----- Dataset excerpts

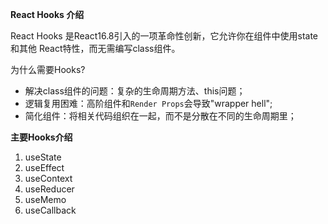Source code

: **React Hooks 介绍**

React Hooks 是React16.8引入的一项革命性创新，它允许你在组件中使用state 和其他 React特性，而无需编写class组件。

为什么需要Hooks?
- 解决class组件的问题：复杂的生命周期方法、this问题；
- 逻辑复用困难：高阶组件和`Render Props`会导致"wrapper hell";
- 简化组件：将相关代码组织在一起，而不是分散在不同的生命周期里；

**主要Hooks介绍**

1. useState
2. useEffect
3. useContext
4. useReducer
5. useMemo
6. useCallback
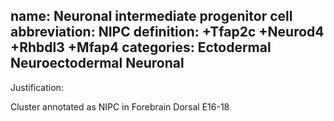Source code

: name: Neuronal intermediate progenitor cell
abbreviation: NIPC
definition: +Tfap2c +Neurod4 +Rhbdl3 +Mfap4
categories: Ectodermal Neuroectodermal Neuronal
---

Justification:

Cluster annotated as NIPC in Forebrain Dorsal E16-18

----------

Print all data above verbatim, except pictures.

Source code

: **React Hooks 介绍**

React Hooks 是React16.8引入的一项革命性创新，它允许你在组件中使用state 和其他 React特性，而无需编写class组件。

为什么需要Hooks?
- 解决class组件的问题：复杂的生命周期方法、this问题；
- 逻辑复用困难：高阶组件和`Render Props`会导致"wrapper hell";
- 简化组件：将相关代码组织在一起，而不是分散在不同的生命周期里；

**主要Hooks介绍**

1. useState
2. useEffect
3. useContext
4. useReducer
5. useMemo
6. useCallback
Source code

: name: Neuronal intermediate progenitor cell
abbreviation: NIPC
definition: +Tfap2c +Neurod4 +Rhbdl3 +Mfap4
categories: Ectodermal Neuroectodermal Neuronal
---

Justification:

Cluster annotated as NIPC in Forebrain Dorsal E16-18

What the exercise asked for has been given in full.